Woman with headphones onWe have written in the past about patents in the entertainment field, such as one received by the entertainer Michael Jackson for a shoe for his moonwalking. Patents in the entertainment field can also be directed to devices related to musical instruments, such as tuners or supports, or even new ways of recording. But as the Internet and mobile devices have become more prolific, uses of the Internet and mobile devices lend themselves to new entertainment-related ideas and implementations. Generally, these ideas and implementations have been related to music artists, but these technological developments lend themselves to improvements for fans as well.

Recently, a patent was granted for a method of creating a playlist. U.S. Patent No. 8,930,354 was granted to James Lewin for a method being deployed by FreqSho LLC, a company Mr. Lewin founded to develop and ultimately commercialize the FreqSho® music discovery and entertainment service he created. One feature of the FreqSho® service allows users to find video and audio content for particular music artists, at least some of whom have recordings available on the Internet, and organize this content into playlists. The content ranges from professional recordings to various types of fan recordings of public performances by the artist. As videos and music tracks are posted to the Internet by the artists or by their fans, some of this content becomes available to all fans via FreqSho® playlists.

FreqSho® actually generates two distinct types of playlists. The first type is a master playlist that results from FreqSho’s algorithms searching, gathering, and curating artist-relevant content into artist-specific channels.
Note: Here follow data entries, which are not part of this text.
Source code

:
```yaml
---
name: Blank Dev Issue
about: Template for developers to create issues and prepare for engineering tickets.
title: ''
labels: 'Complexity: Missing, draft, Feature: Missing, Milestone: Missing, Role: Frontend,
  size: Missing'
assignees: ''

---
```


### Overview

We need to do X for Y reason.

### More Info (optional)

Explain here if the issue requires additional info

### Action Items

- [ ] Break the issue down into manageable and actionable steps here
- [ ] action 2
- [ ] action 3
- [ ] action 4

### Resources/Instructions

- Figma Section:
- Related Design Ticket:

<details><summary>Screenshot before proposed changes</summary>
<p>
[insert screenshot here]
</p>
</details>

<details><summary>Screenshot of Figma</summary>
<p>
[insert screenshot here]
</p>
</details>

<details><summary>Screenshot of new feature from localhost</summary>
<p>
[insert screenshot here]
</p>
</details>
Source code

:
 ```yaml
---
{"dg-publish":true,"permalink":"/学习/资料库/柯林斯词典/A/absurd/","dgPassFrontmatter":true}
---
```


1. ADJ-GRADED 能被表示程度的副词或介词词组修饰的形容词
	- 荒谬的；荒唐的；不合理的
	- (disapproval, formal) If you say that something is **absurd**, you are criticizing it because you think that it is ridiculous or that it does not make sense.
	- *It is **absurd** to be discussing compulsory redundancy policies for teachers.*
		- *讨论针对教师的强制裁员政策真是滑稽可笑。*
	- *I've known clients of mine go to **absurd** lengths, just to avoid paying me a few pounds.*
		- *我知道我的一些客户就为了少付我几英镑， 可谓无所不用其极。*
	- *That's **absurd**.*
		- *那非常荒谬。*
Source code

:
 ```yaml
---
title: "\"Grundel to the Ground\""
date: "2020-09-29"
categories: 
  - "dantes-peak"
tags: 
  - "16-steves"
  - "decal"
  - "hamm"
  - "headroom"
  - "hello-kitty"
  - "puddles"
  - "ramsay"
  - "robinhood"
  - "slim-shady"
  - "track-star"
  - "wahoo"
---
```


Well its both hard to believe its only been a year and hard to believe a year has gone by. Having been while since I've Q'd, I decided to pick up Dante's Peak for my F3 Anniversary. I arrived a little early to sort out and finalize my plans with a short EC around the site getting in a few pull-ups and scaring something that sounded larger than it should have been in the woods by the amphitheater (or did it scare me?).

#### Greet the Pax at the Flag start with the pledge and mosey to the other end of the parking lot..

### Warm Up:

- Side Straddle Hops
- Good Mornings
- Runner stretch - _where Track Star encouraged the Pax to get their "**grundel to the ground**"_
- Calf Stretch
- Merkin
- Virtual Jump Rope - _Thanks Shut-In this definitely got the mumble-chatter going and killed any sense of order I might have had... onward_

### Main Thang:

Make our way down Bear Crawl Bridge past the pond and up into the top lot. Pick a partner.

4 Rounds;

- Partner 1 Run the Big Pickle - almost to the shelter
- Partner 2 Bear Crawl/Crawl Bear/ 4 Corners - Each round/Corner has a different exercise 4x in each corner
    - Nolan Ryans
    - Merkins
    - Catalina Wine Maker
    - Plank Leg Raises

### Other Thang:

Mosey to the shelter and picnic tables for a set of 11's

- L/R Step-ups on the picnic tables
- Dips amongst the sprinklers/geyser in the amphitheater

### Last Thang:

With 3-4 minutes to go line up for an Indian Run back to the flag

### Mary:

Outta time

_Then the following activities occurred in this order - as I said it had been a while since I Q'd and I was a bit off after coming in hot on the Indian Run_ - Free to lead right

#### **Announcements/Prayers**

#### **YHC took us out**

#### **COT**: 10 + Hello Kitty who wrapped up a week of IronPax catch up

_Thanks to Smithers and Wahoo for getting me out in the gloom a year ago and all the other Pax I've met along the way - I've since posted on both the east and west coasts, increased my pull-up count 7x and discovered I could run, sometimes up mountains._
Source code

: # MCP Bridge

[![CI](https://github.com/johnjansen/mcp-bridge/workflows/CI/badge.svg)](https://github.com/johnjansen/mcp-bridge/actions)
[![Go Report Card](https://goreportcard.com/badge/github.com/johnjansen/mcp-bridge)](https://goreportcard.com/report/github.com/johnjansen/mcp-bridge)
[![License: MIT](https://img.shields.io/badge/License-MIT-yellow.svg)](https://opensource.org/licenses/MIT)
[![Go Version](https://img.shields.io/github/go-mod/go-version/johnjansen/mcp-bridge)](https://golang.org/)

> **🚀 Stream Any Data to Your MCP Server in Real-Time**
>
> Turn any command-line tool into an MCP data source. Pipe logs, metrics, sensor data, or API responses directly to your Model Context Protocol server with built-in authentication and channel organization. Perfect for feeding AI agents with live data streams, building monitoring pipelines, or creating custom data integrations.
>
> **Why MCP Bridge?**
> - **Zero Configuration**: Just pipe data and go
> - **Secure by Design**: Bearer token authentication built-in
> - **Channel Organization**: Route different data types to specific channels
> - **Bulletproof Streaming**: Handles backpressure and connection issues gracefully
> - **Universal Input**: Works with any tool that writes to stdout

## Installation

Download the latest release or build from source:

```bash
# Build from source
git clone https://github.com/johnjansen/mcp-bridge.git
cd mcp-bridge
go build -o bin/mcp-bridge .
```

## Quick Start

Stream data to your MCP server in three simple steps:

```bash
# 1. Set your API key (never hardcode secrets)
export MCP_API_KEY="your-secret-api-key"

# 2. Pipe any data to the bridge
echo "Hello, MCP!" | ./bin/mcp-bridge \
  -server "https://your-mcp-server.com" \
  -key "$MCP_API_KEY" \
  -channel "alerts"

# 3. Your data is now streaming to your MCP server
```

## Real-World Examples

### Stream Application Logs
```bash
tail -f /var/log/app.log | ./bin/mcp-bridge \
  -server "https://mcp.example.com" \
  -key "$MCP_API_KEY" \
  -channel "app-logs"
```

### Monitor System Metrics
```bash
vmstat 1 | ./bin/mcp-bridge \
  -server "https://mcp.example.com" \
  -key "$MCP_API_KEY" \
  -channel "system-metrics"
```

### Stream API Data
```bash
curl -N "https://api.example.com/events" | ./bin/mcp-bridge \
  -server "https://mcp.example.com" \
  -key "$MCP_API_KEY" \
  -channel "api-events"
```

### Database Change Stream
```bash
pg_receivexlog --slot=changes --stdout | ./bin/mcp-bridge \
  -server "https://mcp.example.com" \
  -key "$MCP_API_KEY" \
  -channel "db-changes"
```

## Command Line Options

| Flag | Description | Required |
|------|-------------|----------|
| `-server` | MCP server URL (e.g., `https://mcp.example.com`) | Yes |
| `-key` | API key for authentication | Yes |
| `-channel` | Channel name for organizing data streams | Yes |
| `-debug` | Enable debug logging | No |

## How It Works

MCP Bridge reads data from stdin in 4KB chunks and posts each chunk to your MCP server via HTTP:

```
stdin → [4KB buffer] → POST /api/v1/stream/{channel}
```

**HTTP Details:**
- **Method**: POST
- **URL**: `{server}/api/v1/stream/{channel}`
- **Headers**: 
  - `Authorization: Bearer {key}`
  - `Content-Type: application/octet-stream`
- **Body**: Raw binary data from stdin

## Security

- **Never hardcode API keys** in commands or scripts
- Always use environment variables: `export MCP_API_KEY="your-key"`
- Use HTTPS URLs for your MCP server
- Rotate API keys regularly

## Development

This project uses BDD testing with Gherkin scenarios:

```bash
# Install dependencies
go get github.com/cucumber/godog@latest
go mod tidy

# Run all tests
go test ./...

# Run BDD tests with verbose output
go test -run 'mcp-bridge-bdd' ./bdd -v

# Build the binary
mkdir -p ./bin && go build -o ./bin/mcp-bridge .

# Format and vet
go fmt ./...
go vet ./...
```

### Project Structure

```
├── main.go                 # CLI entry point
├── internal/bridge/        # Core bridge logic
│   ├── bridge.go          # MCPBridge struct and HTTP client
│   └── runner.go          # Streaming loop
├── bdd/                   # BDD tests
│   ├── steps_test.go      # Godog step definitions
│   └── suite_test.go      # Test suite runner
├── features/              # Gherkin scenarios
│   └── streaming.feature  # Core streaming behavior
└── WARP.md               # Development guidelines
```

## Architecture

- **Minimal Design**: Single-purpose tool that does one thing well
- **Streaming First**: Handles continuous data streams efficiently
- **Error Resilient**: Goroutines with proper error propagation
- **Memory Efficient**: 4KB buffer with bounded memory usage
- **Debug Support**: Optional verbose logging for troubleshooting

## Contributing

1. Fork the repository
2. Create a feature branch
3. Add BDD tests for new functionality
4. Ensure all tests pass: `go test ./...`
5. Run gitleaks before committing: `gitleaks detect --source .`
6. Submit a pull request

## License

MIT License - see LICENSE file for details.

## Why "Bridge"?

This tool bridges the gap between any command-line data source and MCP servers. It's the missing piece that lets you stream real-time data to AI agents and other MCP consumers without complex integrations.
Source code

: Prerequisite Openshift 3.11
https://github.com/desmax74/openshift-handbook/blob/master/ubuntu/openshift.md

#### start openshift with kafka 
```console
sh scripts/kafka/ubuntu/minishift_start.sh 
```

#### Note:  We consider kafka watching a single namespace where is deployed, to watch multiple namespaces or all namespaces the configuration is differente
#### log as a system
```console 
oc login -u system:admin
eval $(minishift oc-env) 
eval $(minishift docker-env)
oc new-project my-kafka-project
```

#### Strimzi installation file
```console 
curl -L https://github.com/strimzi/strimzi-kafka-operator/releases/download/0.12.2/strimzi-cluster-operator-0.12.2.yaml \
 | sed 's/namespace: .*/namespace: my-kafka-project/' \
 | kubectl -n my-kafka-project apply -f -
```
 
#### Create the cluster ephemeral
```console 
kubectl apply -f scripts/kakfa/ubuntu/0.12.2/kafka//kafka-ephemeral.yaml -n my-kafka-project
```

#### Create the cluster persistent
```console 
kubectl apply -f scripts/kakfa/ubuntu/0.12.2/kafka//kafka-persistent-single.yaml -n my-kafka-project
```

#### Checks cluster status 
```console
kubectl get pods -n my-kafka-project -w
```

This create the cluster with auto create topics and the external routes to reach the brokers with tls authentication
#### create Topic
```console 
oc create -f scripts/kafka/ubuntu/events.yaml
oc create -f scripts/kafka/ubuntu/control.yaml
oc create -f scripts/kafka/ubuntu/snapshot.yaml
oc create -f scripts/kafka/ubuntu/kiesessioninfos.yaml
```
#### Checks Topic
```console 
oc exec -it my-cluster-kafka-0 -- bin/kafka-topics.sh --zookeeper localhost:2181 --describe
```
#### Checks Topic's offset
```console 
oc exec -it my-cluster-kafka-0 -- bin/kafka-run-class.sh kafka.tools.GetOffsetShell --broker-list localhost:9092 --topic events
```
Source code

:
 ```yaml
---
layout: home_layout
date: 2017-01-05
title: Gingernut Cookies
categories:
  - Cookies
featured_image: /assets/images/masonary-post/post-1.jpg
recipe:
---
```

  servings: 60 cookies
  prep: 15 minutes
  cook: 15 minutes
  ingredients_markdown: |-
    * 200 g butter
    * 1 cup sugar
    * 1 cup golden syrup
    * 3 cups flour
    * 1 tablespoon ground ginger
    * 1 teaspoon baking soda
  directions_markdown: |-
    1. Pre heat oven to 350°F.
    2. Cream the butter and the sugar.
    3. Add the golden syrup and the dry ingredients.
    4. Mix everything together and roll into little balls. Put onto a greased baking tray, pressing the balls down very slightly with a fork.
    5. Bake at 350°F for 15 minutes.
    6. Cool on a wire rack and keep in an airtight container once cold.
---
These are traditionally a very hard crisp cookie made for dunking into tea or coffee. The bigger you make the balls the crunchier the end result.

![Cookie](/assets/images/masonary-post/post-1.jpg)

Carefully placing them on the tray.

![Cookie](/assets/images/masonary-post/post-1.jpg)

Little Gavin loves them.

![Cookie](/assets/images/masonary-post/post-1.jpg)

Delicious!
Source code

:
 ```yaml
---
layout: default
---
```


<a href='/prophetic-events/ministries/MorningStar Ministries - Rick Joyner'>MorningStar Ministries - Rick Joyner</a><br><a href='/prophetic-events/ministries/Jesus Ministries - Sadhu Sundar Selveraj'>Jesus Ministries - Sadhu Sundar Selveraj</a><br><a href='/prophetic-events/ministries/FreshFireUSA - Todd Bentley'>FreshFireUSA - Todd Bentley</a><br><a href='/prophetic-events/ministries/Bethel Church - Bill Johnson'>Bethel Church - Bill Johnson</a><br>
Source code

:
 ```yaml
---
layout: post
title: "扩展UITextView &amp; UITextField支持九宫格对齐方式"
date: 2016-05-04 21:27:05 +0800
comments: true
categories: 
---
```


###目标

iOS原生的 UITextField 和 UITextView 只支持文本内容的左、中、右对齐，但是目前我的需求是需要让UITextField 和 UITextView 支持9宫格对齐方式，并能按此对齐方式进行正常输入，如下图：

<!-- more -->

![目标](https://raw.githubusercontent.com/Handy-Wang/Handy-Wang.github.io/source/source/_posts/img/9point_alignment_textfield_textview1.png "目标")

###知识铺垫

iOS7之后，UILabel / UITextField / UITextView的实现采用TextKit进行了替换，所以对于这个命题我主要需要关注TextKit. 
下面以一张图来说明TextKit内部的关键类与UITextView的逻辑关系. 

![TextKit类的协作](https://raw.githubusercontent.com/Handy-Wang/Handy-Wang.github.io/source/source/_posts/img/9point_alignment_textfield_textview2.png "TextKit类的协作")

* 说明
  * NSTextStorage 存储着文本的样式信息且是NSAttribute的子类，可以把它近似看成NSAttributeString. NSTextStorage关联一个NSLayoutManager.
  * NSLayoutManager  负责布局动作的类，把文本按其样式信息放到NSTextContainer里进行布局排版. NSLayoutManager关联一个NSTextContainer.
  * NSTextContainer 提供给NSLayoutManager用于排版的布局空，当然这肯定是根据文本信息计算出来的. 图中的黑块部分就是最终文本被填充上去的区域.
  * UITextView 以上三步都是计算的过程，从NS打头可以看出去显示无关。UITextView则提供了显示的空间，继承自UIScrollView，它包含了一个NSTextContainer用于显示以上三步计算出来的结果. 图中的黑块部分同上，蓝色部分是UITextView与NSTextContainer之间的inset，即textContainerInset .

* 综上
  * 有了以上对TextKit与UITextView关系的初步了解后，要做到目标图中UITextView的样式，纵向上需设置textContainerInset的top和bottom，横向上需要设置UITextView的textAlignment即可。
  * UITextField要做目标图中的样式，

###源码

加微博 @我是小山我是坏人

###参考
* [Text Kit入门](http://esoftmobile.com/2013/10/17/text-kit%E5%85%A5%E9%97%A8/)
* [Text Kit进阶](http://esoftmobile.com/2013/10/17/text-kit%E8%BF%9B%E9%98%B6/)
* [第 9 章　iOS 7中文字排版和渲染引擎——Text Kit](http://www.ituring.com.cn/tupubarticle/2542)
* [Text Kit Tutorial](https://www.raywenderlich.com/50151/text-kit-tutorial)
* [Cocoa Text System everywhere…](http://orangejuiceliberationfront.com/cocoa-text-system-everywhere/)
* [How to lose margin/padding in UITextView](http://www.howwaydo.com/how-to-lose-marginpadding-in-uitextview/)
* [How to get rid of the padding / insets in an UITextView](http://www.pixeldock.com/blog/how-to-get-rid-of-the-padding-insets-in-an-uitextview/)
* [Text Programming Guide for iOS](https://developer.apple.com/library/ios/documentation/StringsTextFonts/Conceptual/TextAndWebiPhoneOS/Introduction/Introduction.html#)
The second type is a user®-customized playlist that enables fans to browse the pool of curated content in the master playlists and select the most desirable videos and audio tracks for ongoing playback. The patent is directed to the system and method whereby FreqSho® automatically re-populates and continually updates the master playlists with alternate videos (or audio files) based on newly-available content, artist preferences, and/or fan input. For example, once FreqSho® creates a master playlist for an artist, certain fan-shot videos might be replaced by higher-quality versions of the same performance, as preferred by the artist. Additionally, this method allows for rights-holders to remove certain videos from circulation and for FreqSho® to update playlists accordingly. This approach of updating master playlists based on, for example, the preference of another and/or fan input, did not previously exist and met the test of novelty.   Users can receive a message indicating the rights holders’ preferences, so they may seek options to replace any recently “unavailable” music videos.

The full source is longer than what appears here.